The Renewables Infrastructure Group (TRIG) has announced an update to its investment management agreement and the introduction of a continuation vote.
Management fee arrangements
Further to the announcement of 25 February, and after extensive consultation with a broad range of the company’s shareholders, the board has agreed with its managers, InfraRed Capital Partners and Renewable Energy Systems that the annual management fee under TRIG’s investment management agreement and operations management agreement will be applied to an equal weighting of:
(i) the average of the closing daily market capitalisation during each quarter; and
(ii) the published net asset value for the quarter.
The fees will be payable in cash, and the existing management fee thresholds and rates will remain unchanged. The previously proposed takeover and transaction fees will not be introduced. The notice period under both the IMA and OMA will remain 12 months.

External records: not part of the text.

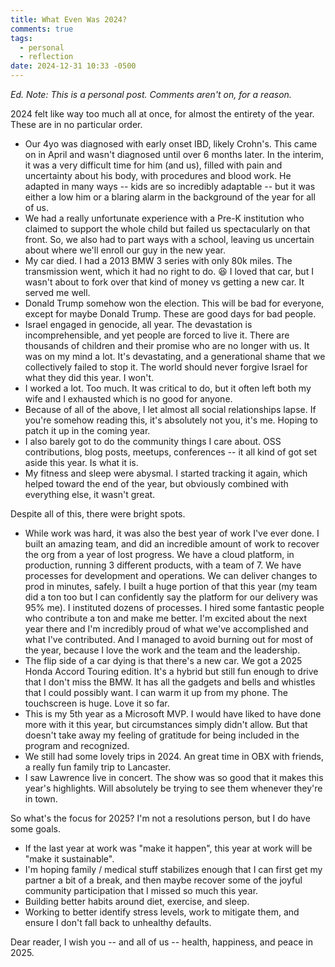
 ```yaml
---
title: What Even Was 2024?
comments: true
tags:
  - personal
  - reflection
date: 2024-12-31 10:33 -0500
---
```

_Ed. Note: This is a personal post. Comments aren't on, for a reason._

2024 felt like way too much all at once, for almost the entirety of the year. These are in no particular order.

* Our 4yo was diagnosed with early onset IBD, likely Crohn's. This came on in April and wasn't diagnosed until over 6 months later. In the interim, it was a very difficult time for him (and us), filled with pain and uncertainty about his body, with procedures and blood work. He adapted in many ways -- kids are so incredibly adaptable -- but it was either a low him or a blaring alarm in the background of the year for all of us.
* We had a really unfortunate experience with a Pre-K institution who claimed to support the whole child but failed us spectacularly on that front. So, we also had to part ways with a school, leaving us uncertain about where we'll enroll our guy in the new year.
* My car died. I had a 2013 BMW 3 series with only 80k miles. The transmission went, which it had no right to do. 😆 I loved that car, but I wasn't about to fork over that kind of money vs getting a new car. It served me well.
* Donald Trump somehow won the election. This will be bad for everyone, except for maybe Donald Trump. These are good days for bad people.
* Israel engaged in genocide, all year. The devastation is incomprehensible, and yet people are forced to live it. There are thousands of children and their promise who are no longer with us. It was on my mind a lot. It's devastating, and a generational shame that we collectively failed to stop it. The world should never forgive Israel for what they did this year. I won't.
* I worked a lot. Too much. It was critical to do, but it often left both my wife and I exhausted which is no good for anyone.
* Because of all of the above, I let almost all social relationships lapse. If you're somehow reading this, it's absolutely not you, it's me. Hoping to patch it up in the coming year.
* I also barely got to do the community things I care about. OSS contributions, blog posts, meetups, conferences -- it all kind of got set aside this year. Is what it is.
* My fitness and sleep were abysmal. I started tracking it again, which helped toward the end of the year, but obviously combined with everything else, it wasn't great.

Despite all of this, there were bright spots.

* While work was hard, it was also the best year of work I've ever done. I built an amazing team, and did an incredible amount of work to recover the org from a year of lost progress. We have a cloud platform, in production, running 3 different products, with a team of 7. We have processes for development and operations. We can deliver changes to prod in minutes, safely. I built a huge portion of that this year (my team did a ton too but I can confidently say the platform for our delivery was 95% me). I instituted dozens of processes. I hired some fantastic people who contribute a ton and make me better. I'm excited about the next year there and I'm incredibly proud of what we've accomplished and what I've contributed. And I managed to avoid burning out for most of the year, because I love the work and the team and the leadership.
* The flip side of a car dying is that there's a new car. We got a 2025 Honda Accord Touring edition. It's a hybrid but still fun enough to drive that I don't miss the BMW. It has all the gadgets and bells and whistles that I could possibly want. I can warm it up from my phone. The touchscreen is huge. Love it so far.
* This is my 5th year as a Microsoft MVP. I would have liked to have done more with it this year, but circumstances simply didn't allow. But that doesn't take away my feeling of gratitude for being included in the program and recognized.
* We still had some lovely trips in 2024. An great time in OBX with friends, a really fun family trip to Lancaster.
* I saw Lawrence live in concert. The show was so good that it makes this year's highlights. Will absolutely be trying to see them whenever they're in town.

So what's the focus for 2025? I'm not a resolutions person, but I do have some goals.

* If the last year at work was "make it happen", this year at work will be "make it sustainable".
* I'm hoping family / medical stuff stabilizes enough that I can first get my partner a bit of a break, and then maybe recover some of the joyful community participation that I missed so much this year.
* Building better habits around diet, exercise, and sleep.
* Working to better identify stress levels, work to mitigate them, and ensure I don't fall back to unhealthy defaults.

Dear reader, I wish you -- and all of us -- health, happiness, and peace in 2025.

The new fee arrangement will apply from 1 April 2025. At the prevailing share price, this change will result in a reduction in the ongoing, annualised management fee by 28% or 0.3p per share, compared to the management fee paid in 2024.
Richard Morse, chairman of TRIG, commented: “Having listened to shareholders and carefully considered their feedback, the board has refocused and updated its original proposals. As a result, the management fees will now be based on 50% market capitalisation and 50% published NAV. We believe that these ongoing fees strike an appropriate balance between incentivising the managers to focus on medium- and long-term NAV accretion through active management of the portfolio and the company’s share price performance.”
Continuation vote
In addition, in line with good corporate governance practices, the board intends to put forward a resolution to amend its articles of association at the forthcoming AGM in June to incorporate a continuation vote. If passed, a continuation vote will be proposed as an ordinary resolution at the company’s AGM if in any preceding financial year (the first being FY ending 31 December 2025) the company’s shares have traded on average at a discount of more than 10% to the NAV per share.